When the Cold War started in the mid-twentieth century, the two world powers – the Soviet Union and US – responded by organizing their allies into rival military alliances. The US founded the North Atlantic Treaty Organization (NATO), and shorter-lived alliances. The Soviet Union founded the Warsaw Pact.
Another response among some underdeveloped countries of the third world was neutrality. Presidents Sukarno of Indonesia, Gamal Abdel Nasser of Egypt, Josip Tito of Yugoslavia and Prime Minister Jawaharlal Nehru of India co-hosted the Bandung Conference of 1955. They invited all governments who did not wish to join one of those two world power alliances.
The conference’s main themes were peaceful coexistence, and independence from colonialism and imperialism.
Joined by President Kwame Nkrumah of Ghana, they met again in Belgrade in 1961. This meeting is conventionally seen as the start of the Non-Aligned Movement (NAM). We should carefully note the name “movement”. The NAM never became an organisation in the sense of the African Union, nor even the Commonwealth of Nations. NAM comprised only what its official name said: Conference of Heads of State or Government of Non-Aligned Countries.
While the loudest current rhetoric from the NAM is anti-west, its member governments show great ideological diversity across the spectrum. Both conservative Columbia and leftist Venezuela have recently hosted NAM conferences. So have pro-western Malaysia and socialist Cuba. But a third world nationalism and opposition to western hegemony is perhaps the most consistent theme of NAM statements.
Principles and contradictions
A conference – in this case the XVII summit of the heads of state and government of the Non-Aligned Movement – can do no more than issue media communiqués. The NAM has merely a modest coordinating office adjacent to the United Nations in New York, and even its conferences are three years or more apart.

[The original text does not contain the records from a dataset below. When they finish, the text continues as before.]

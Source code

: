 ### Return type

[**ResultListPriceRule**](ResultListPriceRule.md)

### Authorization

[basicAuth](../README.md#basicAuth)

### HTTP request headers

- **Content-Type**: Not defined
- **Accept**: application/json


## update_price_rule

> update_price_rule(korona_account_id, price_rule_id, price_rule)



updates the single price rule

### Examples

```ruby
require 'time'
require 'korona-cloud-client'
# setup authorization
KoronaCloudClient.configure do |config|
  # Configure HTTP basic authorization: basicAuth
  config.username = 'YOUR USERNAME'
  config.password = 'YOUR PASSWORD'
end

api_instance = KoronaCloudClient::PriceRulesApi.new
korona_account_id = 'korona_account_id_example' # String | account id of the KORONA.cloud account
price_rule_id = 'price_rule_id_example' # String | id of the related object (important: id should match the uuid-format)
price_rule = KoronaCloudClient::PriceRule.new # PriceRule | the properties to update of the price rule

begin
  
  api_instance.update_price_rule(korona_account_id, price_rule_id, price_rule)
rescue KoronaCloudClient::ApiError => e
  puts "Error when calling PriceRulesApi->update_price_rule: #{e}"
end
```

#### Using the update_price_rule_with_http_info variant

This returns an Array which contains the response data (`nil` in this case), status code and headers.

Its member states enjoy cohesion on few issues. Historically, their heterogeneity ranged from absolute monarchs to socialist presidents. Some voted with France and NATO in the United Nations on most issues; others, such as Cuba, tilted towards the late Soviet Union.
India and Pakistan fought four wars against each other; Iraq and Iran one. When the Soviet Union invaded Afghanistan in 1979, this sharply divided Muslim countries from Cuba and its friends. Muslim governments opposed the Soviet invasion; Cuba supported the Soviet intervention.

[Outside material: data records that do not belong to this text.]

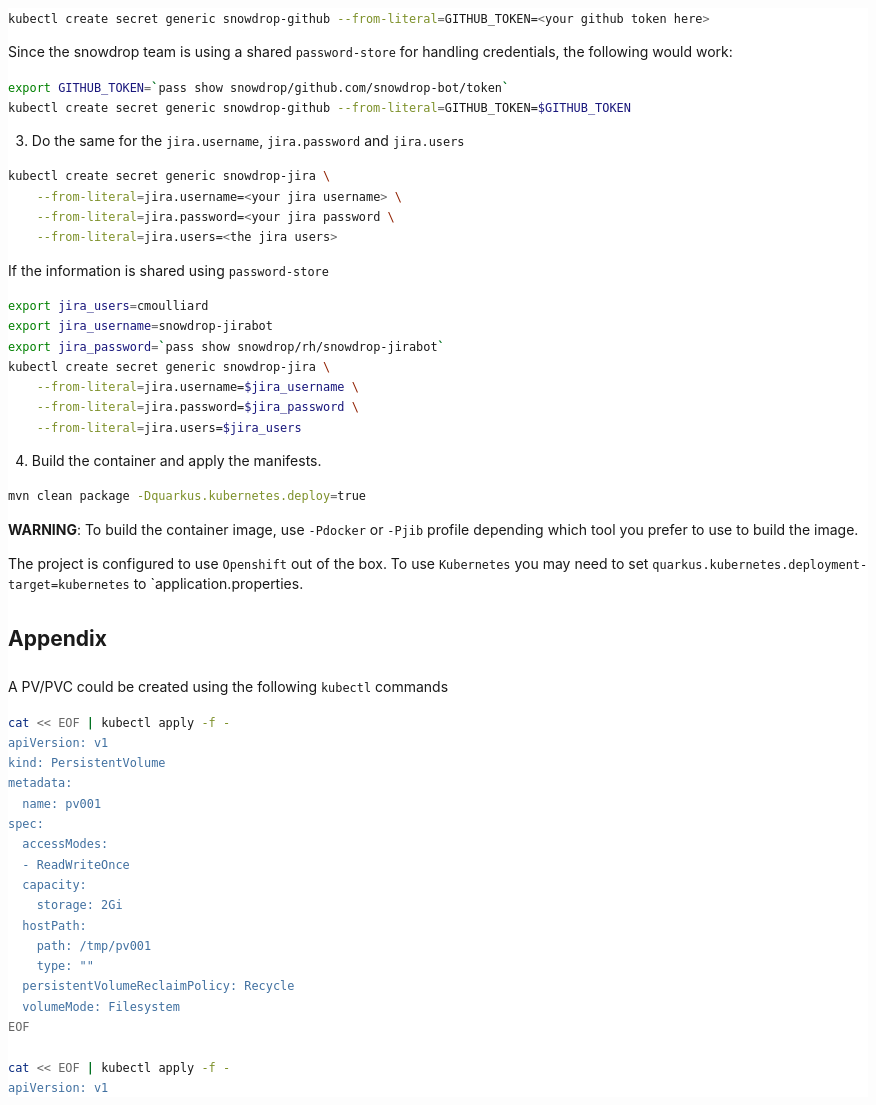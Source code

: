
 ``` sh
kubectl create secret generic snowdrop-github --from-literal=GITHUB_TOKEN=<your github token here>
```

Since the snowdrop team is using a shared `password-store` for handling
credentials, the following would work:

``` sh
export GITHUB_TOKEN=`pass show snowdrop/github.com/snowdrop-bot/token`
kubectl create secret generic snowdrop-github --from-literal=GITHUB_TOKEN=$GITHUB_TOKEN
```

3. Do the same for the `jira.username`, `jira.password` and `jira.users`

``` sh
kubectl create secret generic snowdrop-jira \
    --from-literal=jira.username=<your jira username> \
    --from-literal=jira.password=<your jira password \
    --from-literal=jira.users=<the jira users>
```

If the information is shared using `password-store`
``` sh
export jira_users=cmoulliard
export jira_username=snowdrop-jirabot
export jira_password=`pass show snowdrop/rh/snowdrop-jirabot`
kubectl create secret generic snowdrop-jira \
    --from-literal=jira.username=$jira_username \
    --from-literal=jira.password=$jira_password \
    --from-literal=jira.users=$jira_users
```

4. Build the container and apply the manifests.

``` sh
mvn clean package -Dquarkus.kubernetes.deploy=true
```
**WARNING**: To build the container image, use `-Pdocker` or `-Pjib` profile depending which tool you prefer to use to build the image.

The project is configured to use `Openshift` out of the box.
To use `Kubernetes` you may need to set
`quarkus.kubernetes.deployment-target=kubernetes` to `application.properties.

## Appendix

###

A PV/PVC could be created using the following `kubectl` commands

```bash
cat << EOF | kubectl apply -f -
apiVersion: v1
kind: PersistentVolume
metadata:
  name: pv001
spec:
  accessModes:
  - ReadWriteOnce
  capacity:
    storage: 2Gi
  hostPath:
    path: /tmp/pv001
    type: ""
  persistentVolumeReclaimPolicy: Recycle
  volumeMode: Filesystem
EOF

cat << EOF | kubectl apply -f -
apiVersion: v1
```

What tended to unite them was that almost all were ex-colonies. So the only NAM members in Europe were the islands of Cyprus and Malta. They resigned from the NAM when admitted to the European Union (EU). Today, Belarus is the only European member. By contrast, every state in Africa, bar the newest, South Sudan, is a member. A significant proportion of South American, Caribbean, and south Asian states make up the rest of the members.
The Bandung principles and those of the NAM reiterated peaceful settlement of international disputes; abstention from joining big power alliances and opposition to military bases in foreign countries.
They had the contradiction of respect for human rights versus abstention from intervention in other countries’ internal affairs. This of course meant that there could not even be resolutions condemning human rights violations in any NAM country.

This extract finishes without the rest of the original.